可人熊憑藉豐富的戰鬥經驗,居然將白財的腦袋往下壓,再用雙掌抱住白財的腰,猛然往上提,將白財摔到雪地上。
白財被砸得懵了,兩側腰傷還在流血,看上去十分慘烈。
這種戰況,林泉根本不敢放紅狗子和猞猁瞌睡出來。
它們對人熊造成的傷害不痛不癢,可它們的小身板只要挨一下,就是死路一條。
大黑又憤怒地撲上去,想替白財解圍。
人熊此時隨著劇烈運動,槍傷進一步撕裂,溢位更多血。
它無意再戰,轉身跳入冰湖,迅速朝對岸游去。
這時,林泉從空間中感受到那頭犴達罕的情緒——它非常想要出來!
林泉沒有猶豫,直接放出了犴達罕。
喝了靈泉水,在空間中休養了一段時間,犴達罕的傷已經完全好了。
它猛地躍入水中,八九百斤的重量紮起高高的水花,然後迅速朝逃竄的人熊游過去。
犴達罕又稱碧水金睛獸,在水中的戰鬥力極強。
它猛甩腦袋,兩個鏟子般的角朝人熊的肚子划過去。
在岸上的林泉,看到水面咕嚕咕嚕狂冒氣泡,很快有更多紅色血液在水中擴散,可始終沒有犴達罕和人熊露頭。
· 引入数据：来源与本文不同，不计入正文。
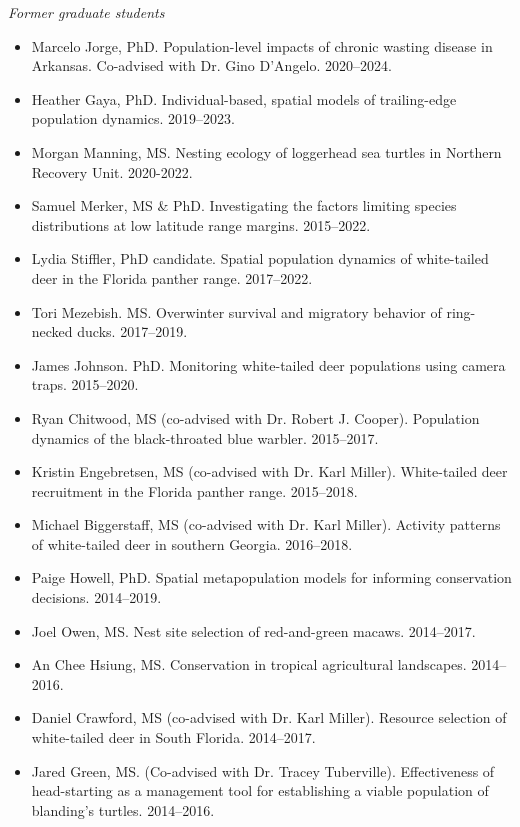 \documentclass[12pt]{article}
\begin{document}
{\it Former graduate students}
\begin{itemize}
  \item Marcelo Jorge, PhD. Population-level impacts of
    chronic wasting disease in Arkansas. Co-advised with Dr. Gino
    D'Angelo. 2020--2024.
  \item Heather Gaya, PhD. Individual-based, spatial models
    of trailing-edge population dynamics. 2019--2023. 
  \item Morgan Manning, MS. Nesting ecology of loggerhead
    sea turtles in Northern Recovery Unit. 2020-2022. 
  \item Samuel Merker, MS \& PhD. Investigating the factors
    limiting species distributions at low latitude range
    margins. 2015--2022. 
  \item Lydia Stiffler, PhD candidate. Spatial population dynamics of
    white-tailed deer in the Florida panther range. 2017--2022.
  \item Tori Mezebish. MS. Overwinter survival and migratory
    behavior of ring-necked ducks. 2017--2019.
   \item James Johnson. PhD. Monitoring white-tailed deer
     populations using camera traps. 2015--2020. 
  \item Ryan Chitwood, MS (co-advised with Dr. Robert
    J. Cooper). Population dynamics of the black-throated blue
    warbler. 2015--2017. 
  \item Kristin Engebretsen, MS (co-advised with Dr. Karl
    Miller). White-tailed deer recruitment in the Florida panther
    range. 2015--2018. 
  \item Michael Biggerstaff, MS (co-advised with Dr. Karl
    Miller). Activity patterns of white-tailed deer in southern
    Georgia. 2016--2018. 
  \item Paige Howell, PhD. Spatial metapopulation models for 
    informing conservation decisions. 2014--2019. 
  \item Joel Owen, MS. Nest site selection of red-and-green
    macaws. 2014--2017. 
  \item An Chee Hsiung, MS. Conservation in tropical agricultural
    landscapes. 2014--2016. 
  \item Daniel Crawford, MS (co-advised with Dr. Karl
    Miller). Resource selection of white-tailed deer in South
    Florida. 2014--2017. 
  \item Jared Green, MS. (Co-advised with Dr. Tracey
    Tuberville). Effectiveness of head-starting as a management tool
    for establishing a viable population of blanding's
    turtles. 2014--2016. 
\end{itemize}
\end{document}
大概三分鐘後,在右側五六十米的岸邊,冰層突然發出咔嚓咔嚓的碎裂聲。
吼!
人熊頂破冰面,靠著兩隻胳膊發力從水中爬出來。
稍遠一點的地方,犴達罕在幾次嘗試後也爬上冰面,想朝人熊這邊衝,可因為蹄子沾水打滑,跑得不快。
林泉赫然發現,人熊的肚子上被劃開了一道巨大的口子,白花花的腸子直往外流,還冒著熱氣。
接下來的一幕,把林泉都震到了。
人熊居然用雙掌把腸子往肚子裡塞,還真的全部塞回去了,接著就慢慢朝林子裡跑。
林子裡已經全是火焰,因為皮毛沾滿水,還發出水分蒸發的嘶嘶聲。
白財和大黑都怕火,還受了傷,林泉就把它們收進空間。
等他跑到林子邊緣時,犴達罕也走了過來,雖然還沒契約這頭駝鹿,林泉卻隱隱感覺到了它的想法。
望著兇猛的火舌,林泉猛地跳上犴達罕的背部,胸膛緊緊貼著它的背,雙手死死抓住它的長毛。
犴達罕沒有猶豫,在火海中追蹤受傷的人熊。
林泉把口鼻埋在犴達罕厚實的毛髮中,躲避濃重的黑煙。
期間還不斷釋放空間中的靈泉水,讓自己和犴達罕渾身溼透——不然憑林子裡的溫度,身上的水分很快會蒸發。
忽然一陣清風吹來,渾身溼透的林泉打了個寒顫,抬起頭,發現駝鹿已經帶著他離開了火海。
眼前是一片亂石堆,上面堆滿了馴鹿的屍體,鮮血淋漓,白骨森森,充滿了啃食的痕跡。
堆在最上面的,是鄂溫克族的白色馴鹿,脖子上還掛著精緻的鹿鈴,被風吹動發出叮叮噹噹的聲響。
亂石堆的右側是一條河流,沒有凍實的冰塊不斷碰撞著往下流,除了這個聲音,四周格外安靜。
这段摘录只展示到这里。